Ochira Velukutty Asan whipped up quite a storm playing buxom beauties, characters oozing charm and sensuousness. Hundreds were smitten, the spell so strong that they roamed his greenroom and even tried abducting ‘the lady’. But behind all the artistic glory lies a sea of grief, a life ripped apart by emotional and professional conflicts. Mapping the inner turmoil of the artist is Pen Nadan, Santhosh Keezhattoor’s solo play that was staged in the city on World Theatre Day.
In the play, Santhosh gets into the garb of a string of heroines, roles immortalized on stage by the late actor. “The central character of the play is Pappukutty Asan and Pen Nadan is more like an independent adaptation revolving around the actor’s theatrics and private life. Many great artists share a vicious fate- if they are successful on stage, they fail in personal life. And our protagonist is also caught in the same destiny,” says Santhosh, also the director of the play.
From a voyeuristic society to a stormy family life, the actor had to face many an ordeals. “And there is always the social stigma associated with a pen nadan, questions on his gender identity. Though he was 100 percent woman on stage, Velukutty Asan was a man in reality, a fact even his wife opts to overlook.” Santhosh says he could easily relate to the pain of the artist, “every time I deck up as a woman for Pen Nadan I walk through a similar road. Despite knowing I am no woman, I get lustful glares and innuendo-ridden comments. He must have faced something far more torturous,” he adds.

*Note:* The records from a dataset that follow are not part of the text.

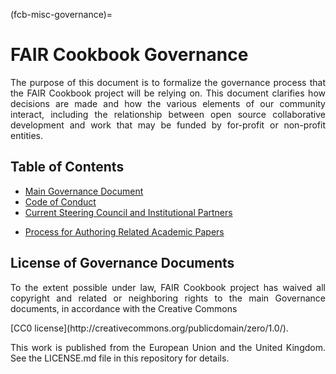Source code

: (fcb-misc-governance)=
# FAIR Cookbook Governance

 <p style='text-align: justify;'>
The purpose of this document is to formalize the governance process that the FAIR Cookbook project will be relying on. This document clarifies how decisions are made and how the various elements of our community interact, including the relationship between open source collaborative development and work that may be funded by for-profit or non-profit entities.
 </p>

## Table of Contents

* [Main Governance Document](governance.md)
* [Code of Conduct](code_of_conduct)
* [Current Steering Council and Institutional Partners](people.md)
<!-- * [New Subproject Incubation Process](newsubprojects.md) -->
* [Process for Authoring Related Academic Papers](papers.md)

## License of Governance Documents
 <p style='text-align: justify;'>
To the extent possible under law, FAIR Cookbook project has waived all copyright and related or neighboring rights to the main Governance documents, in accordance with the Creative Commons 
</p>
[CC0 license](http://creativecommons.org/publicdomain/zero/1.0/). 
 <p style='text-align: justify;'>
 This work is published from the European Union and the United Kingdom.  See the LICENSE.md file in this repository for details.
 </p>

Pen Nadan also explores the professional woes of theatre artists, especially those who have hit the fag end of their career. “The sense of vacuum they feel outside the stage, the way they are denied acceptance by the society and family- Pen Nadan portrays all this.” The play is interspersed with poetry, mostly the lyrical lines of Kumaran Asan. “Leela, Matangi, Vasavadutta, Nalini and Sita - Velukutty specialised in Asan heroines. He played Vasavdatta over 5000 stages,” says Santhosh.
Though Velukutty was the most-celebrated artist of his time, there are hardly any records on his life. “He was an unsung hero. Since there is no documentation, I had to do a lot of research for the production. In the play I have tried to interweave fiction into his biography.”
Pen Nadan has its script penned by Santhosh Keezhattoor and Suresh Babu. While Madhusoodan has scored the music, Pattanam Rasheed takes care of makeup. The play was staged at Vyloppilli Samskriti Bhavan.